Chaos Experimentation
Services are bound to degrade. It’s a matter of when, not if. In a distributed system where there are many interdependent microservices, it is increasingly difficult to know what will happen when a service is unavailable, latency goes up, or when the success rate drops. Usually, companies find out the hard way when it happens in production and it affects their customers. This is where Chaos Engineering helps us.
Note: This article was originally published at eng.lyft.com.
Chaos Engineering is the discipline of experimenting on a system in order to build confidence in the system’s capability to withstand turbulent conditions in production.
By regularly experimenting with service degradation in a controlled production environment, we can preemptively validate our system's resiliency and uncover issues. As Lyft grew, we quickly realized the importance of Chaos Engineering. Since all the communications between Lyft services run through Envoy Proxy, it seemed like a great choice to leverage it for running chaos experiments like fault injection.

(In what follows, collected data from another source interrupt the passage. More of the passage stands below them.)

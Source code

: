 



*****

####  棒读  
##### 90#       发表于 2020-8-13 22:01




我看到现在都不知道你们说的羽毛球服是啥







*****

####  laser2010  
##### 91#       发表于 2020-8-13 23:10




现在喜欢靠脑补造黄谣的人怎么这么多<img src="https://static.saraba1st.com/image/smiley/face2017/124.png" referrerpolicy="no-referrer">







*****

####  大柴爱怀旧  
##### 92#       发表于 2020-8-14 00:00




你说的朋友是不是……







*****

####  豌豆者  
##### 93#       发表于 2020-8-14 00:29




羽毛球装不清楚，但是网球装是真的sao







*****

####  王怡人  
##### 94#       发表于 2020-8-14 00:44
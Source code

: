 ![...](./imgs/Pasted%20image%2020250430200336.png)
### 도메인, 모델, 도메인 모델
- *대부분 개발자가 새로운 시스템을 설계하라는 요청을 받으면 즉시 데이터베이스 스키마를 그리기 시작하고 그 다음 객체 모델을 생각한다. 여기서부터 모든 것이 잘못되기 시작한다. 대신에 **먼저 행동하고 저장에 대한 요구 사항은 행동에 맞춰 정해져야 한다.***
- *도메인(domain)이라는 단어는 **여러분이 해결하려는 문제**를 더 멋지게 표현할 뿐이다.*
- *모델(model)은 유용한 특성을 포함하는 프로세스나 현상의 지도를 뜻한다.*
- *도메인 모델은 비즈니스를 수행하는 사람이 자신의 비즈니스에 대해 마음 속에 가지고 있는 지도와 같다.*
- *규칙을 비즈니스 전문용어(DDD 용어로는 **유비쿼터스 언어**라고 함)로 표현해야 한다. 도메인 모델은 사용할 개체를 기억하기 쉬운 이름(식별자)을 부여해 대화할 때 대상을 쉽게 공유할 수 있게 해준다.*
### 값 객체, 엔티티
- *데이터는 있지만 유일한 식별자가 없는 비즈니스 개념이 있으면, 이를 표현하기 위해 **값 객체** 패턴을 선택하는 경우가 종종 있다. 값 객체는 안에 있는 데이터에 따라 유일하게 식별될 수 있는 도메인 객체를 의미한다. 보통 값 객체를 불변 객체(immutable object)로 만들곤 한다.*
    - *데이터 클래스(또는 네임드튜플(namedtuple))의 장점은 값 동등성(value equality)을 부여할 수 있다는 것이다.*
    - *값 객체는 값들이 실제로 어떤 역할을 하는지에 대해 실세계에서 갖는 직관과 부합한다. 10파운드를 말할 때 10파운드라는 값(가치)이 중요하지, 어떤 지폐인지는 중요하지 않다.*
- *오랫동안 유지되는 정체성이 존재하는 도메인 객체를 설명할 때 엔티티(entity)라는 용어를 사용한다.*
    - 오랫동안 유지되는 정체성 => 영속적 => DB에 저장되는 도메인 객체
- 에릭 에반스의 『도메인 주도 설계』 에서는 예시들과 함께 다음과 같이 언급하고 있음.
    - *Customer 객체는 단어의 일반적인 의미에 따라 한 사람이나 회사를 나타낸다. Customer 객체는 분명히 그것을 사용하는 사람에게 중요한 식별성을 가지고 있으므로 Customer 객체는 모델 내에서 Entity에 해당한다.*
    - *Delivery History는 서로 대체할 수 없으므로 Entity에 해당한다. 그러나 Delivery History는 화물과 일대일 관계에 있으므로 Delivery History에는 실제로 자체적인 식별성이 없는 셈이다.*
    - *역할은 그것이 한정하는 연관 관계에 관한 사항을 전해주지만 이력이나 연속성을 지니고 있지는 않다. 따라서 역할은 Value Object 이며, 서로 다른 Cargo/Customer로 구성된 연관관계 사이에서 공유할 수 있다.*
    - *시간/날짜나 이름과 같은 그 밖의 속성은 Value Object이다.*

A couple of years ago at Lyft
Lyft previously performed fault injection experiments using Envoy’s runtime (disk layer). Engineers ran a CLI command that generated runtime files locally. Once runtime files were committed to GitHub, they got deployed by writing to the local file system of a cluster of hosts. Envoy read these files into memory and injected faults into the requests. Engineers had to repeat the same process when they wanted to terminate the fault. This worked well when Lyft was at an early stage and performed one-off experiments to prepare for a surge in traffic on days like Halloween, New Year’s Eve, etc. However, this had its drawbacks when running at scale.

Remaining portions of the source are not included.